Hace un tiempo recibí un emilio (e-mail) acerca de la imposibilidad física de la existencia de Santa.
Decía que, en 31 horas, Santa debería hacer 822,6 visitas por segundo, algo a todas luces imposible.
Es decir, en cada hogar cristiano con un niño bueno, Santa tiene una milésima de segundo para aparcar, salir del trineo, bajar por la chimenea, llenar los calcetines, repartir los regalos bajo el árbol, comerse lo que le hayan dejado, trepar otra vez por la chimenea, subir al trineo y marchar hacia la siguiente casa.
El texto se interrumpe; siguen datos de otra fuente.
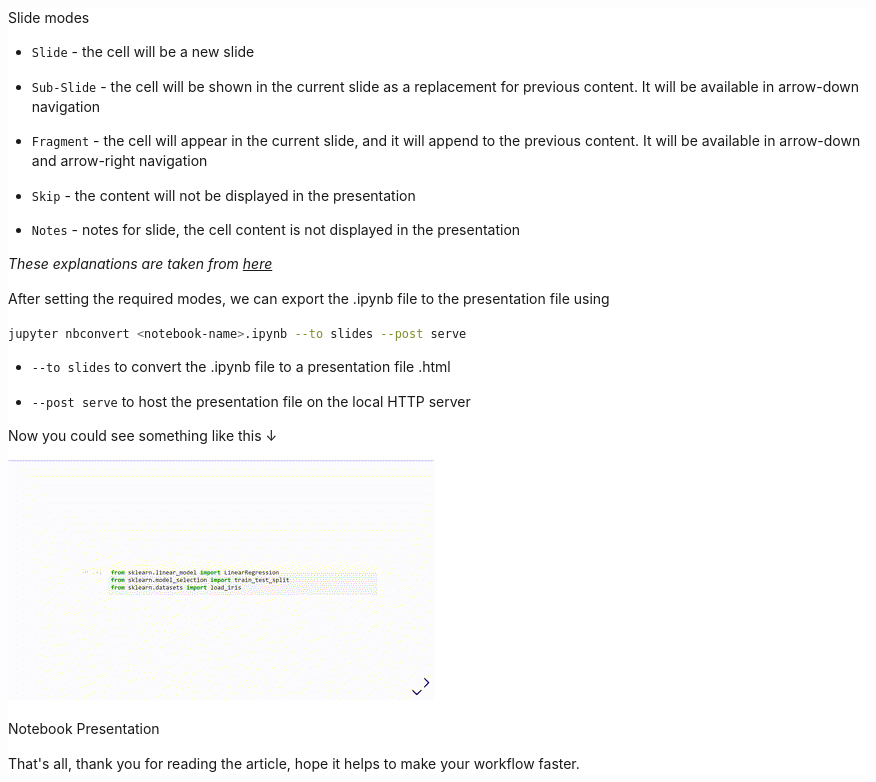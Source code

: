 Slide modes

* `Slide` - the cell will be a new slide

* `Sub-Slide` - the cell will be shown in the current slide as a replacement for previous content. It will be available in arrow-down navigation

* `Fragment` - the cell will appear in the current slide, and it will append to the previous content. It will be available in arrow-down and arrow-right navigation

* `Skip` - the content will not be displayed in the presentation

* `Notes` - notes for slide, the cell content is not displayed in the presentation

_These explanations are taken from [here](https://mljar.com/blog/jupyter-notebook-presentation/)_

After setting the required modes, we can export the .ipynb file to the presentation file using

```bash
jupyter nbconvert <notebook-name>.ipynb --to slides --post serve
```
* `--to slides` to convert the .ipynb file to a presentation file .html

* `--post serve` to host the presentation file on the local HTTP server

Now you could see something like this ↓

![Notebook Presentation](Notebook%20Presentation.gif)

Notebook Presentation

That's all, thank you for reading the article, hope it helps to make your workflow faster.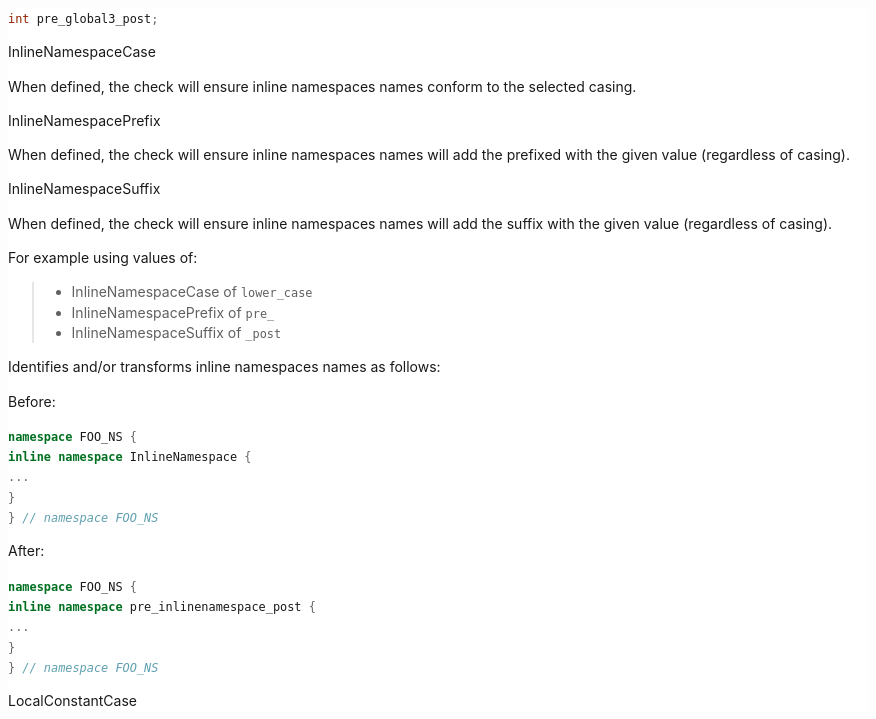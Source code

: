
 ``` c++
int pre_global3_post;
```

<div class="option">

InlineNamespaceCase

When defined, the check will ensure inline namespaces names conform to
the selected casing.

</div>

<div class="option">

InlineNamespacePrefix

When defined, the check will ensure inline namespaces names will add the
prefixed with the given value (regardless of casing).

</div>

<div class="option">

InlineNamespaceSuffix

When defined, the check will ensure inline namespaces names will add the
suffix with the given value (regardless of casing).

</div>

For example using values of:

>   - InlineNamespaceCase of `lower_case`
>   - InlineNamespacePrefix of `pre_`
>   - InlineNamespaceSuffix of `_post`

Identifies and/or transforms inline namespaces names as follows:

Before:

``` c++
namespace FOO_NS {
inline namespace InlineNamespace {
...
}
} // namespace FOO_NS
```

After:

``` c++
namespace FOO_NS {
inline namespace pre_inlinenamespace_post {
...
}
} // namespace FOO_NS
```

<div class="option">

LocalConstantCase
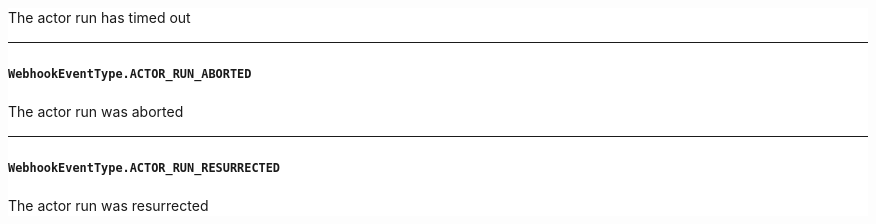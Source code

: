 The actor run has timed out

***

#### [](#webhookeventtype-actor_run_aborted) `WebhookEventType.ACTOR_RUN_ABORTED`

The actor run was aborted

***

#### [](#webhookeventtype-actor_run_resurrected) `WebhookEventType.ACTOR_RUN_RESURRECTED`

The actor run was resurrected
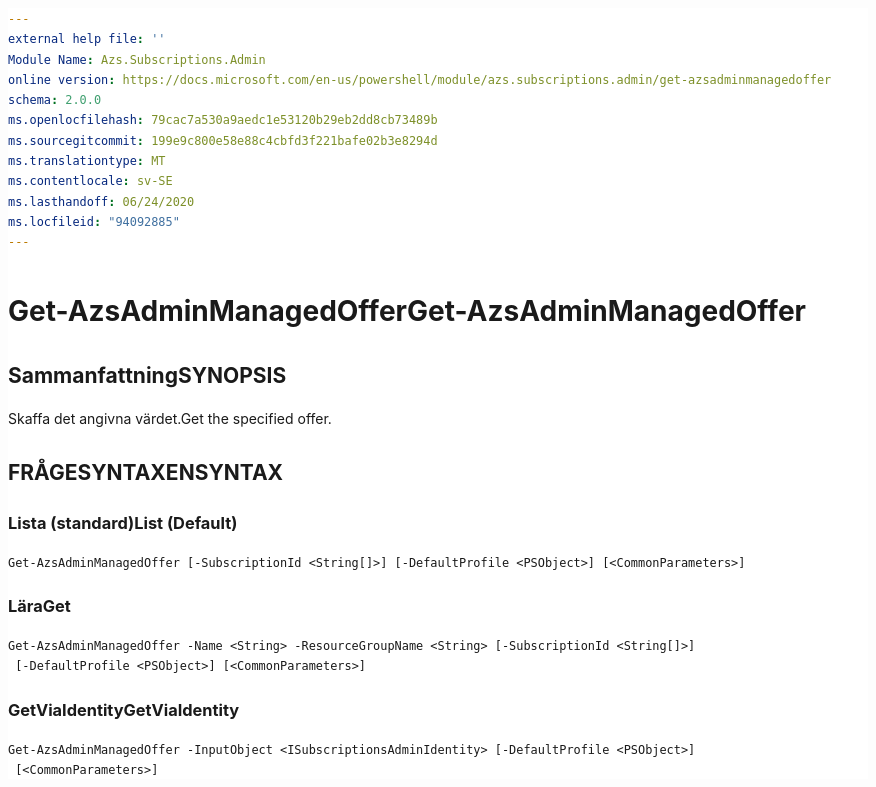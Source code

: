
 ```yaml
---
external help file: ''
Module Name: Azs.Subscriptions.Admin
online version: https://docs.microsoft.com/en-us/powershell/module/azs.subscriptions.admin/get-azsadminmanagedoffer
schema: 2.0.0
ms.openlocfilehash: 79cac7a530a9aedc1e53120b29eb2dd8cb73489b
ms.sourcegitcommit: 199e9c800e58e88c4cbfd3f221bafe02b3e8294d
ms.translationtype: MT
ms.contentlocale: sv-SE
ms.lasthandoff: 06/24/2020
ms.locfileid: "94092885"
---
```

# <span data-ttu-id="38b40-101">Get-AzsAdminManagedOffer</span><span class="sxs-lookup"><span data-stu-id="38b40-101">Get-AzsAdminManagedOffer</span></span>

## <span data-ttu-id="38b40-102">Sammanfattning</span><span class="sxs-lookup"><span data-stu-id="38b40-102">SYNOPSIS</span></span>
<span data-ttu-id="38b40-103">Skaffa det angivna värdet.</span><span class="sxs-lookup"><span data-stu-id="38b40-103">Get the specified offer.</span></span>

## <span data-ttu-id="38b40-104">FRÅGESYNTAXEN</span><span class="sxs-lookup"><span data-stu-id="38b40-104">SYNTAX</span></span>

### <span data-ttu-id="38b40-105">Lista (standard)</span><span class="sxs-lookup"><span data-stu-id="38b40-105">List (Default)</span></span>
```
Get-AzsAdminManagedOffer [-SubscriptionId <String[]>] [-DefaultProfile <PSObject>] [<CommonParameters>]
```

### <span data-ttu-id="38b40-106">Lära</span><span class="sxs-lookup"><span data-stu-id="38b40-106">Get</span></span>
```
Get-AzsAdminManagedOffer -Name <String> -ResourceGroupName <String> [-SubscriptionId <String[]>]
 [-DefaultProfile <PSObject>] [<CommonParameters>]
```

### <span data-ttu-id="38b40-107">GetViaIdentity</span><span class="sxs-lookup"><span data-stu-id="38b40-107">GetViaIdentity</span></span>
```
Get-AzsAdminManagedOffer -InputObject <ISubscriptionsAdminIdentity> [-DefaultProfile <PSObject>]
 [<CommonParameters>]
```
Esto da un recorrido total de 110 millones de Km. Se deduce de ello que el trineo se mueve a unos 1.000 kilómetros por segundo, es decir, 3.000 veces la velocidad del sonido...
Estaba meditando aún en estos y otros cálculos similares, cuando recibí otro emilio más interesante aún. Según este anónimo alegato, el análisis anterior presenta un fallo importante, puesto que no considera los fenómenos cuánticos.
"Se conoce con extrema precisión la velocidad terminal del reno a través del aire seco de diciembre sobre el hemisferio norte y, además, se conoce con tremenda precisión la masa de Santa y su trineo (cantidad y peso de regalos, etc.), así como la dirección y sentido del vuelo (este a oeste).
Todo lo anterior significa que se puede determinar con excelente precisión el vector del momento cinético de Santa y su cargamento.
Basta con aplicar el principio de incertidumbre de Heisenberg para saber que la posición de Santa, en cualquier momento de Nochebuena, es extremadamente imprecisa.
En otras palabras, está "difuminado" sobre la superficie de la Tierra, de forma análoga a como el electrón está difuminado a una cierta distancia del núcleo del átomo. Por tanto, literalmente, puede encontrarse en todas partes en un momento dado".
La moraleja de hoy es la importancia de una mente abierta y optimista. A los padres de familia nos preocupa lo difícil que resultará en el futuro explicar a los niños y niñas la existencia de ciertos "hechos" o personajes para nosotros bastante comunes, como la Segua, el Cadejos o, acorde con la fecha, Santa Claus. Pero con un poco de imaginación y mente positiva, podemos llenar de esperanza a nuestros seres queridos. ¡Feliz Navidad!